The only thing I am considering is that, if it is necessary to have "everything" is in the index file (query just contain tests with this PR). I see why you made this changes (because the query fn is now a member of Index). I wonder if it would be possible to have separation of this, so I as a reader can more quickly get an overview/insight into different parts of this library without having to read through a long index file. I am also taking height for a future where the query capabilities are much more feature rich. Which would make the index file even larger if the same approach is used.

For example you could perhaps make

use crate::query::query;

impl Index {
    fn query(....) {
        query(...)
    }
}

instead of

impl Index {
    fn query(....) {
       " ----- 100 lines of code ----- "
    }
}

fn query_helper_method_1 ( ... ) {}

fn query_helper_method_2 ( ... ) {}

What do you think?

I fully agree that passing a mutable index to the query is not right / looks weird. The reason for this is that is that I am vacuuming removed documents during query time since you might be iterating over them. Not sure if this feature is worth the price of having to pass a mutable reference. Maybe it would be better to return pointers to nodes that you later can remove instead, or something.

tmpfs · 2022-08-19T10:29:45Z

Sure @marcus-pousette that sounds reasonable to separate out the modules. I will update this PR with those changes soonish.

I thought that automatic vacuuming was the reason for the mutable reference and thanks for clarifying that. I would argue that it is not worthwhile to automatically vacuum. When i was integrating with my project i had a nicely encapsulated index but had to expose a mutable reference in order to query and i would like to remove that as the owner of the index should only be able to mutate it.

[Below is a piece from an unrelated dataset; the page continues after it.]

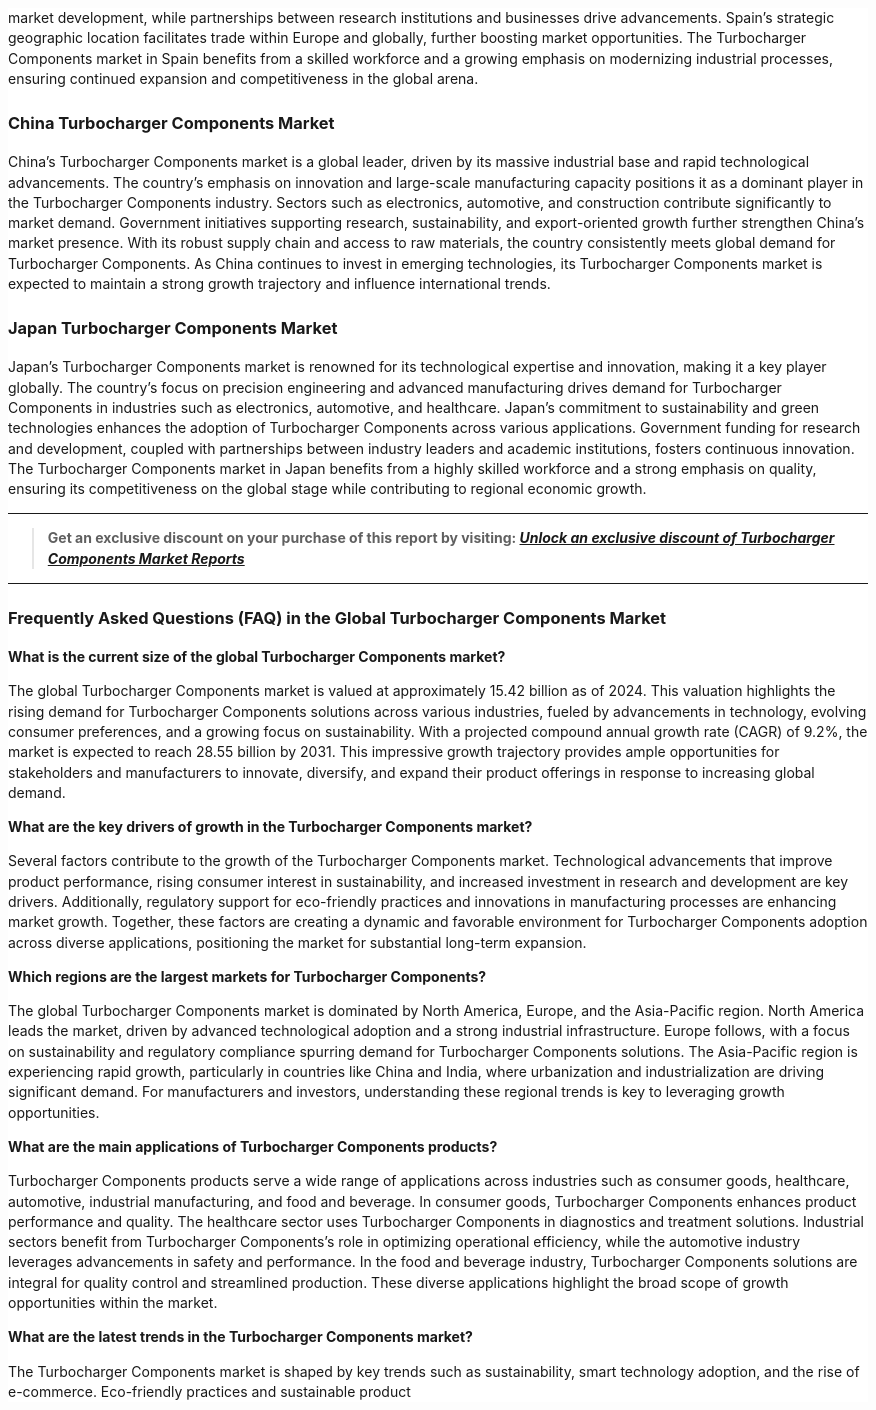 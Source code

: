 market development, while partnerships between research institutions and businesses drive advancements. Spain&rsquo;s strategic geographic location facilitates trade within Europe and globally, further boosting market opportunities. The Turbocharger Components market in Spain benefits from a skilled workforce and a growing emphasis on modernizing industrial processes, ensuring continued expansion and competitiveness in the global arena.</p><h3>China Turbocharger Components Market</h3><p>China&rsquo;s Turbocharger Components market is a global leader, driven by its massive industrial base and rapid technological advancements. The country&rsquo;s emphasis on innovation and large-scale manufacturing capacity positions it as a dominant player in the Turbocharger Components industry. Sectors such as electronics, automotive, and construction contribute significantly to market demand. Government initiatives supporting research, sustainability, and export-oriented growth further strengthen China&rsquo;s market presence. With its robust supply chain and access to raw materials, the country consistently meets global demand for Turbocharger Components. As China continues to invest in emerging technologies, its Turbocharger Components market is expected to maintain a strong growth trajectory and influence international trends.</p><h3>Japan Turbocharger Components Market</h3><p>Japan&rsquo;s Turbocharger Components market is renowned for its technological expertise and innovation, making it a key player globally. The country&rsquo;s focus on precision engineering and advanced manufacturing drives demand for Turbocharger Components in industries such as electronics, automotive, and healthcare. Japan&rsquo;s commitment to sustainability and green technologies enhances the adoption of Turbocharger Components across various applications. Government funding for research and development, coupled with partnerships between industry leaders and academic institutions, fosters continuous innovation. The Turbocharger Components market in Japan benefits from a highly skilled workforce and a strong emphasis on quality, ensuring its competitiveness on the global stage while contributing to regional economic growth.</p><hr /><blockquote><p><strong>Get an exclusive discount on your purchase of this report by visiting: <em><a href="://marketresearchpulse.com/ask-for-discount/7350?utm_source=Github&amp;utm_medium=027">Unlock an exclusive discount of Turbocharger Components Market Reports</a></em>&nbsp;</strong></p></blockquote><hr /><h3>Frequently Asked Questions (FAQ) in the Global Turbocharger Components Market</h3><p><strong>What is the current size of the global Turbocharger Components market?</strong></p><p>The global Turbocharger Components market is valued at approximately 15.42 billion as of 2024. This valuation highlights the rising demand for Turbocharger Components solutions across various industries, fueled by advancements in technology, evolving consumer preferences, and a growing focus on sustainability. With a projected compound annual growth rate (CAGR) of 9.2%, the market is expected to reach 28.55 billion by 2031. This impressive growth trajectory provides ample opportunities for stakeholders and manufacturers to innovate, diversify, and expand their product offerings in response to increasing global demand.</p><p><strong>What are the key drivers of growth in the Turbocharger Components market?</strong></p><p>Several factors contribute to the growth of the Turbocharger Components market. Technological advancements that improve product performance, rising consumer interest in sustainability, and increased investment in research and development are key drivers. Additionally, regulatory support for eco-friendly practices and innovations in manufacturing processes are enhancing market growth. Together, these factors are creating a dynamic and favorable environment for Turbocharger Components adoption across diverse applications, positioning the market for substantial long-term expansion.</p><p><strong>Which regions are the largest markets for Turbocharger Components?</strong></p><p>The global Turbocharger Components market is dominated by North America, Europe, and the Asia-Pacific region. North America leads the market, driven by advanced technological adoption and a strong industrial infrastructure. Europe follows, with a focus on sustainability and regulatory compliance spurring demand for Turbocharger Components solutions. The Asia-Pacific region is experiencing rapid growth, particularly in countries like China and India, where urbanization and industrialization are driving significant demand. For manufacturers and investors, understanding these regional trends is key to leveraging growth opportunities.</p><p><strong>What are the main applications of Turbocharger Components products?</strong></p><p>Turbocharger Components products serve a wide range of applications across industries such as consumer goods, healthcare, automotive, industrial manufacturing, and food and beverage. In consumer goods, Turbocharger Components enhances product performance and quality. The healthcare sector uses Turbocharger Components in diagnostics and treatment solutions. Industrial sectors benefit from Turbocharger Components&rsquo;s role in optimizing operational efficiency, while the automotive industry leverages advancements in safety and performance. In the food and beverage industry, Turbocharger Components solutions are integral for quality control and streamlined production. These diverse applications highlight the broad scope of growth opportunities within the market.</p><p><strong>What are the latest trends in the Turbocharger Components market?</strong></p><p>The Turbocharger Components market is shaped by key trends such as sustainability, smart technology adoption, and the rise of e-commerce. Eco-friendly practices and sustainable product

For consumers of the library that need vacuuming then having the query ignore the removed documents is enough i think. Eventually the index will be purged when vacuum is called explicitly.

tmpfs · 2022-08-19T12:28:20Z

@marcus-pousette, please take another look, I think it works better now; in particular the trait bounds for T are clearer and more consistent we only define them twice (in the index and query modules) for each impl Index block 👍

marcus-pousette · 2022-08-19T12:49:08Z

Yes, looks great now!

Now. query module is completely independent of index (i.e. there can be an index without any query capabilities potentially).

tmpfs · 2022-08-19T12:51:29Z

Yes, we could put query behind a feature flag if necessary. I would imagine we would certainly want to do that for the fuzzy matching feature but not sure whether it makes sense for query - is the index useful without query?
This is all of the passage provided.